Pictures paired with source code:
[Start of section]
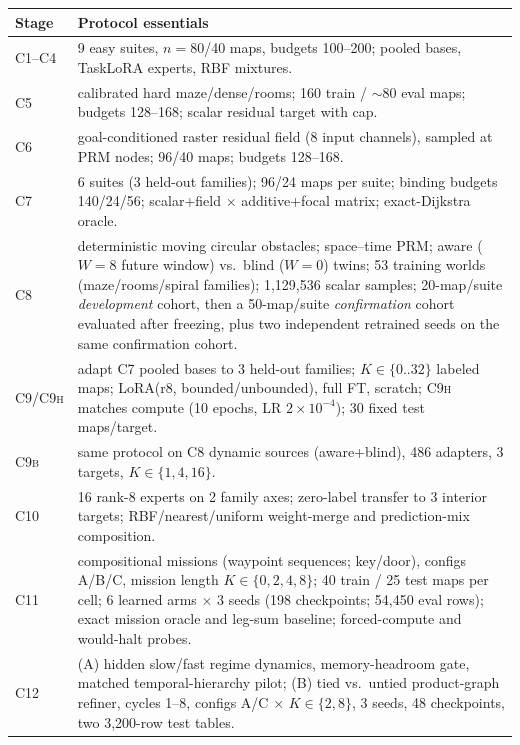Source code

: \documentclass[letterpaper]{article} %
\newcommand{\stage}[1]{\textsc{#1}}
\begin{document}
\begin{table}[h]
\centering
\footnotesize
\begin{tabular}{@{}lp{5.6cm}@{}}
\toprule
Stage & Protocol essentials \\
\midrule
\stage{C1--C4} & 9 easy suites, $n{=}80$/40 maps, budgets 100--200; pooled bases, TaskLoRA experts, RBF mixtures. \\
\stage{C5} & calibrated hard maze/dense/rooms; 160 train / $\sim$80 eval maps; budgets 128--168; scalar residual target with cap. \\
\stage{C6} & goal-conditioned raster residual field (8 input channels), sampled at PRM nodes; 96/40 maps; budgets 128--168. \\
\stage{C7} & 6 suites (3 held-out families); 96/24 maps per suite; binding budgets 140/24/56; scalar+field $\times$ additive+focal matrix; exact-Dijkstra oracle. \\
\stage{C8} & deterministic moving circular obstacles; space--time PRM; aware ($W{=}8$ future window) vs.\ blind ($W{=}0$) twins; 53 training worlds (maze/rooms/spiral families); 1{,}129{,}536 scalar samples; 20-map/suite \emph{development} cohort, then a 50-map/suite \emph{confirmation} cohort evaluated after freezing, plus two independent retrained seeds on the same confirmation cohort. \\
\stage{C9/C9h} & adapt \stage{C7} pooled bases to 3 held-out families; $K\in\{0..32\}$ labeled maps; LoRA(r8, bounded/unbounded), full FT, scratch; \stage{C9h} matches compute (10 epochs, LR $2{\times}10^{-4}$); 30 fixed test maps/target. \\
\stage{C9b} & same protocol on \stage{C8} dynamic sources (aware+blind), 486 adapters, 3 targets, $K\in\{1,4,16\}$. \\
\stage{C10} & 16 rank-8 experts on 2 family axes; zero-label transfer to 3 interior targets; RBF/nearest/uniform weight-merge and prediction-mix composition. \\
\stage{C11} & compositional missions (waypoint sequences; key/door), configs A/B/C, mission length $K\in\{0,2,4,8\}$; 40 train / 25 test maps per cell; 6 learned arms $\times$ 3 seeds (198 checkpoints; 54{,}450 eval rows); exact mission oracle and leg-sum baseline; forced-compute and would-halt probes. \\
\stage{C12} & (A) hidden slow/fast regime dynamics, memory-headroom gate, matched temporal-hierarchy pilot; (B) tied vs.\ untied product-graph refiner, cycles 1--8, configs A/C $\times$ $K\in\{2,8\}$, 3 seeds, 48 checkpoints, two 3{,}200-row test tables. \\

\end{tabular}
\end{table}
\end{document}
[End of section]
**EXERCISE DETAILS**. Among the lines of the records above, count those containing the word "begin", then give the number by itself.

**OUTPUT OF THE TASK**. 3